Files
gh-xloxn69-agileflow/skills/agileflow-adr/examples/database-choice-example.md
2025-11-30 09:07:10 +08:00

4.6 KiB

[ADR-012] Use PostgreSQL for Primary Database

Date: 2025-01-15 Status: Accepted Deciders: Tech Lead, Backend Team, DevOps Tags: database, architecture, backend

Context and Problem Statement

Our application needs a primary database to store user data, transactions, and analytics. We need to choose a database that supports complex queries, transactions, and can scale with our growing user base (currently 10K users, expecting 100K+ within 6 months).

Decision Drivers

  • Strong ACID compliance - Financial transactions require data integrity
  • Complex query support - Analytics require joins and aggregations
  • Team expertise - Team has SQL experience but limited NoSQL experience
  • Cost - Must fit within infrastructure budget (~$200/month)
  • Scalability - Need to handle 10x growth over 6 months
  • Operational overhead - Limited DevOps resources for maintenance

Considered Options

  • PostgreSQL
  • MongoDB
  • MySQL

Decision Outcome

Chosen option: PostgreSQL

Justification: PostgreSQL offers the best balance of ACID compliance, query flexibility, and team expertise. While MongoDB could handle our document-like user profiles well, the financial transaction requirements demand strong consistency guarantees. PostgreSQL's JSON support gives us flexibility for semi-structured data without sacrificing transactional integrity.

Positive Consequences

  • Strong ACID guarantees protect financial data
  • Team can leverage existing SQL knowledge immediately
  • Rich ecosystem of tools (pg Admin, extensions, ORMs)
  • JSON/JSONB support provides flexibility for evolving schemas
  • Excellent performance for our expected load (<1M rows initially)
  • Free and open source - no licensing costs
  • Proven scalability path (read replicas, partitioning, Citus extension)

Negative Consequences

  • Vertical scaling limits eventually require sharding strategy
  • Less flexible schema changes compared to schema-less databases
  • Requires careful query optimization for complex analytics
  • Team needs to learn PostgreSQL-specific features (JSONB, window functions)
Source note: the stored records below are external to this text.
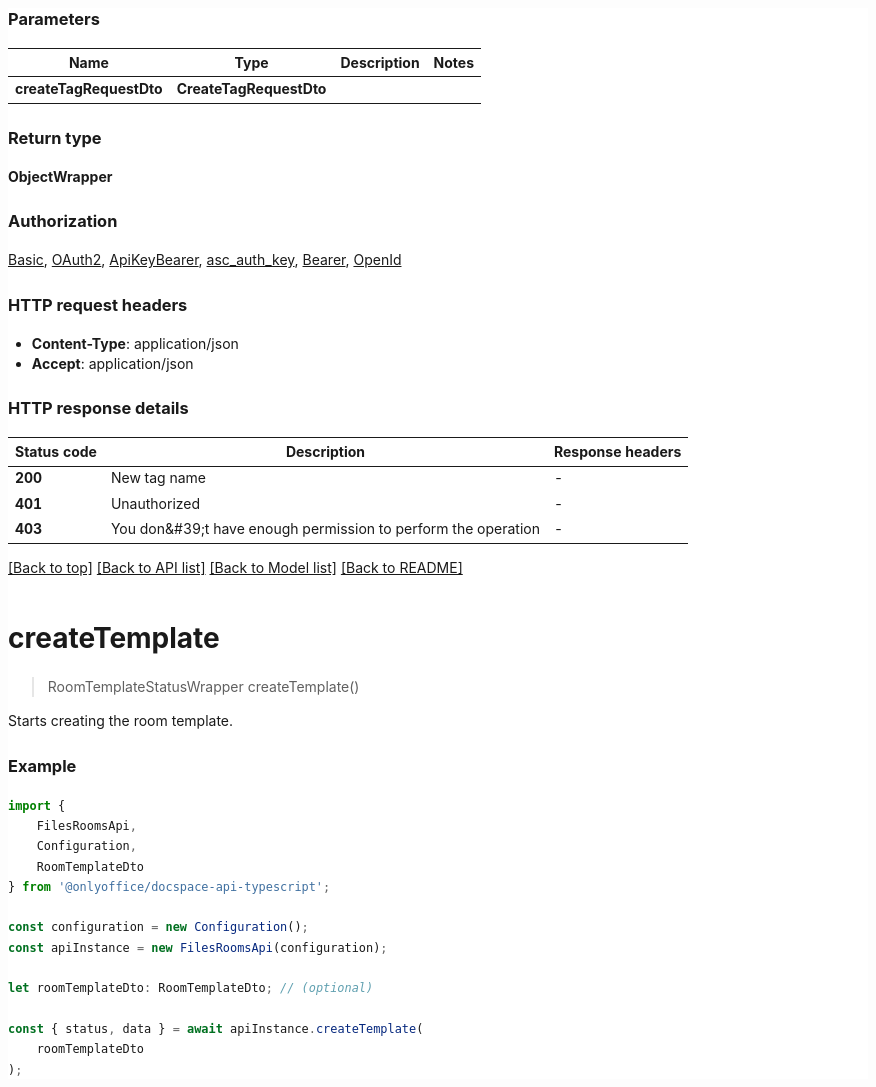 ### Parameters

|Name | Type | Description  | Notes|
|------------- | ------------- | ------------- | -------------|
| **createTagRequestDto** | **CreateTagRequestDto**|  | |


### Return type

**ObjectWrapper**

### Authorization

[Basic](../README.md#Basic), [OAuth2](../README.md#OAuth2), [ApiKeyBearer](../README.md#ApiKeyBearer), [asc_auth_key](../README.md#asc_auth_key), [Bearer](../README.md#Bearer), [OpenId](../README.md#OpenId)

### HTTP request headers

 - **Content-Type**: application/json
 - **Accept**: application/json


### HTTP response details
| Status code | Description | Response headers |
|-------------|-------------|------------------|
|**200** | New tag name |  -  |
|**401** | Unauthorized |  -  |
|**403** | You don\&#39;t have enough permission to perform the operation |  -  |

[[Back to top]](#) [[Back to API list]](../README.md#documentation-for-api-endpoints) [[Back to Model list]](../README.md#documentation-for-models) [[Back to README]](../README.md)

# **createTemplate**
> RoomTemplateStatusWrapper createTemplate()

Starts creating the room template.

### Example

```typescript
import {
    FilesRoomsApi,
    Configuration,
    RoomTemplateDto
} from '@onlyoffice/docspace-api-typescript';

const configuration = new Configuration();
const apiInstance = new FilesRoomsApi(configuration);

let roomTemplateDto: RoomTemplateDto; // (optional)

const { status, data } = await apiInstance.createTemplate(
    roomTemplateDto
);
```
Pros and Cons of the Options

PostgreSQL

Pros:

  • Strong ACID compliance with serializable isolation
  • Excellent support for complex queries (JOINs, CTEs, window functions)
  • JSONB for flexible semi-structured data
  • Rich extension ecosystem (PostGIS, pg_trgm, etc.)
  • Free and open source
  • Battle-tested at scale (Instagram, Spotify, GitHub use it)
  • Team has SQL experience

Cons:

  • Vertical scaling limits (~10M rows before needing partitioning)
  • Schema migrations require downtime for large tables
  • Write performance lower than NoSQL for high-throughput scenarios
  • Replication complexity for multi-region deployment

MongoDB

Pros:

  • Flexible schema for rapidly evolving data models
  • Horizontal scaling built-in (sharding)
  • Fast writes for high-throughput scenarios
  • Good for document-oriented data (user profiles, products)
  • Built-in replication and failover

Cons:

  • Weaker consistency guarantees (eventual consistency by default)
  • Limited transaction support (only multi-document ACID since v4.0)
  • Team has no MongoDB experience (3-6 month learning curve)
  • More expensive managed hosting (~$400/month vs $200 for PostgreSQL)
  • Complex queries less efficient (no JOINs)
  • Analytics require aggregation pipeline (steep learning curve)

MySQL

Pros:

  • Strong ACID compliance
  • Widely used and well-documented
  • Team has SQL experience
  • Good performance for read-heavy workloads
  • Free and open source

Cons:

  • Weaker JSON support compared to PostgreSQL
  • Less feature-rich (no CTEs until v8.0, weaker window functions)
  • Replication can be complex (binlog issues)
  • Extension ecosystem less rich than PostgreSQL
  • Oracle ownership concerns (licensing changes)

Notes

  • Migration path: If we hit PostgreSQL scaling limits (>10M users), we'll evaluate:

    1. Citus extension for horizontal scaling
    2. Read replicas for read-heavy queries
    3. Vertical scaling to larger instances
  • Review date: 2025-06-15 (6 months) - Assess if decision still holds with actual usage data

  • Monitoring: Set up alerts for:

    • Query performance degradation
    • Table size growth
    • Replication lag
    • Connection pool exhaustion